Kasuga wakes up from his “there’s no way out of this place” nightmare to Nakamura’s screams: “Boring, boring, boring!”  They’re on the same wavelength, then.  But there’s a key difference: Kasuga is constantly thinking extensionally.  That is, he thinks, he fools himself into believing, that his salvation lies “just beyond those hills”.  Who knows?  Maybe in Tokyo, maybe in Europe, in Baudelaire’s Paris.  The solution is travel, distance from where he began, extension.

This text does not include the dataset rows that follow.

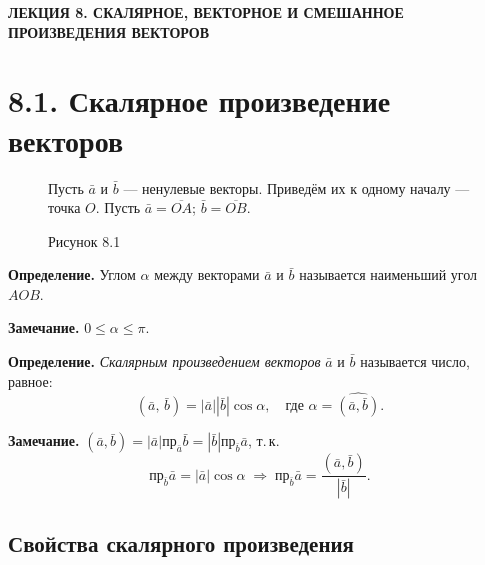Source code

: \documentclass[12pt,a4paper]{article}
\newcommand{\va}{\bar{a}}
\newcommand{\vb}{\bar{b}}
\newcommand{\pr}{\text{пр}}
\begin{document}
\begin{center}
  {\large\bfseries ЛЕКЦИЯ 8. СКАЛЯРНОЕ, ВЕКТОРНОЕ И СМЕШАННОЕ\\
  ПРОИЗВЕДЕНИЯ ВЕКТОРОВ}
\end{center}

\section*{8.1. Скалярное произведение векторов}

\begin{figure}[h]
  \centering
  \begin{minipage}{0.4\textwidth}
    \centering
  \end{minipage}%
  \begin{minipage}{0.55\textwidth}
    Пусть $\va$ и $\vb$ --- ненулевые векторы.
    Приведём их к одному началу ---
    точка $O$. Пусть $\va = \overline{OA}$; $\vb = \overline{OB}$.
  \end{minipage}
  \caption*{Рисунок 8.1}
\end{figure}

\textbf{Определение.} Углом $\alpha$ между векторами $\va$ и $\vb$
называется наименьший угол $AOB$.

\textbf{Замечание.} $0 \leq \alpha \leq \pi$.

\medskip

\textbf{Определение.} \textit{Скалярным произведением векторов} $\va$
и $\vb$ называется число, равное:
$$
(\va,\, \vb) = |\va||\vb|\cos\alpha, \quad \text{где } \alpha =
\widehat{(\va,\vb)}.
$$

\textbf{Замечание.} $(\va, \vb) = |\va|\pr_{\va}\vb = |\vb|\pr_{\vb}\va$, т.\,к.
$$
\pr_{\vb}\va = |\va|\cos\alpha \;\Rightarrow\; \pr_{\vb}\va =
\frac{(\va,\vb)}{|\vb|}.
$$

\subsection*{Свойства скалярного произведения}
\end{document}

Nakamura, on the other hand, thinks intensionally.  They don’t have to leave town to be free.  Hell, they don’t even need to leave their very own classroom (the very image of hell to many a high school student) in order to reach heaven.  It’s not about movement and distance, it’s about intensity and feeling.  To quote Hamlet again: “I could be bounded in a nutshell and count myself king of infinite space,” ergo fuck space.  And maybe it’s because travel is always a solitary thing (one always leaves the others) whereas feeling is always a group thing (one always feels the others) that Kasuga, who is stuck in this extensional framework, insists on daydreaming of non-existent pure angels (angel-Saeki) and basically being alone whereas Nakamura is obsessed with reaching out and touching someone.  And that lucky someone is Kasuga.

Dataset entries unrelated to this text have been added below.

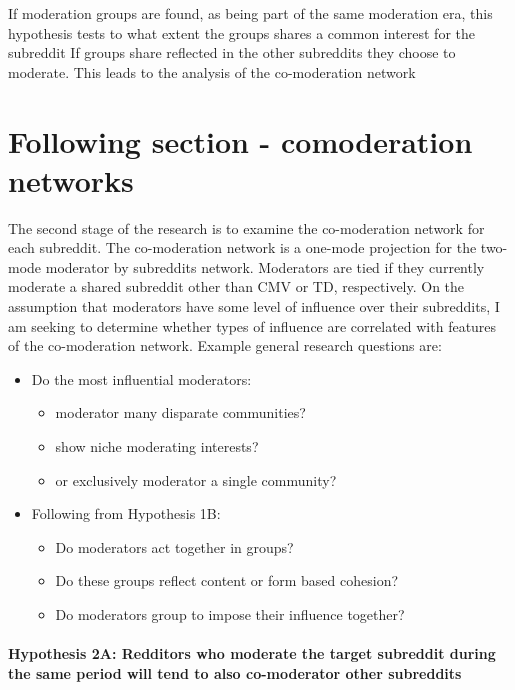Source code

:\documentclass[11pt]{article}
\providecommand{\tightlist}{%
      \setlength{\itemsep}{0pt}\setlength{\parskip}{0pt}}
\begin{document}
If moderation groups are found, as being part of the same moderation
era, this hypothesis tests to what extent the groups shares a common
interest for the subreddit If groups share reflected in the other
subreddits they choose to moderate. This leads to the analysis of the
co-moderation network

\section{Following section - comoderation
networks}\label{following-section---comoderation-networks}

The second stage of the research is to examine the co-moderation network
for each subreddit. The co-moderation network is a one-mode projection
for the two-mode moderator by subreddits network. Moderators are tied if
they currently moderate a shared subreddit other than CMV or TD,
respectively. On the assumption that moderators have some level of
influence over their subreddits, I am seeking to determine whether types
of influence are correlated with features of the co-moderation network.
Example general research questions are:

\begin{itemize}
\tightlist
\item
  Do the most influential moderators:

  \begin{itemize}
  \tightlist
  \item
    moderator many disparate communities?
  \item
    show niche moderating interests?
  \item
    or exclusively moderator a single community?
  \end{itemize}
\item
  Following from Hypothesis 1B:

  \begin{itemize}
  \tightlist
  \item
    Do moderators act together in groups?
  \item
    Do these groups reflect content or form based cohesion?
  \item
    Do moderators group to impose their influence together?
  \end{itemize}
\end{itemize}

\paragraph{Hypothesis 2A: Redditors who moderate the target subreddit
during the same period will tend to also co-moderator other
subreddits}\label{hypothesis-2a-redditors-who-moderate-the-target-subreddit-during-the-same-period-will-tend-to-also-co-moderator-other-subreddits}
\end{document}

Among the things that Kasuga writes is hentai.  That’s a broken wall right there. And note that Nakamura has finally gotten him to write, which he’s been refusing since the beginning.


Nakamura prods him on and Kaasuga writes “I’m a hentai” again and again though he still can’t manage to yell out the complete sentence.  Nakamura prods him further.

And then the sex music begins.


What a beautiful episode.

~ by Haloed Bane on May 18, 2013.

9 Responses to “Aku no Hana 07”

  1. That song was pretty great. I wish gg had translated it, though.

  2. Great post! I feel like you’ve put into words the thoughts that have been swimming in my head since reading and watching this part.

  3. Very good and complete blog of this episode AK.

    This episode was amazing. Really special and touching in personal ways that few series can achieve. And to think so many people dropped this because of the rotoscoping.

    • I think about 10 people dropped it because of the rotoscoping, and then 10,000 people dropped it because of the 10 that had dropped it. Nakamura would have something rather impolite to say about those 10,000.

      • Anyone dropping this show after they watched it and took issue with it aesthetically – no disputing tastes. Anyone who “dropped” it because of the overblown negative hype campaign without ever actually watching and giving it a try – idiots.

        • As you say, no disputing tastes. I figure “community feeling” is a big thing in the anime fandom, so that some viewers find satisfaction in watching shows because the community has hyped them, and not watching them because the community has condemned them, regardless of the actual content of the shows concerned.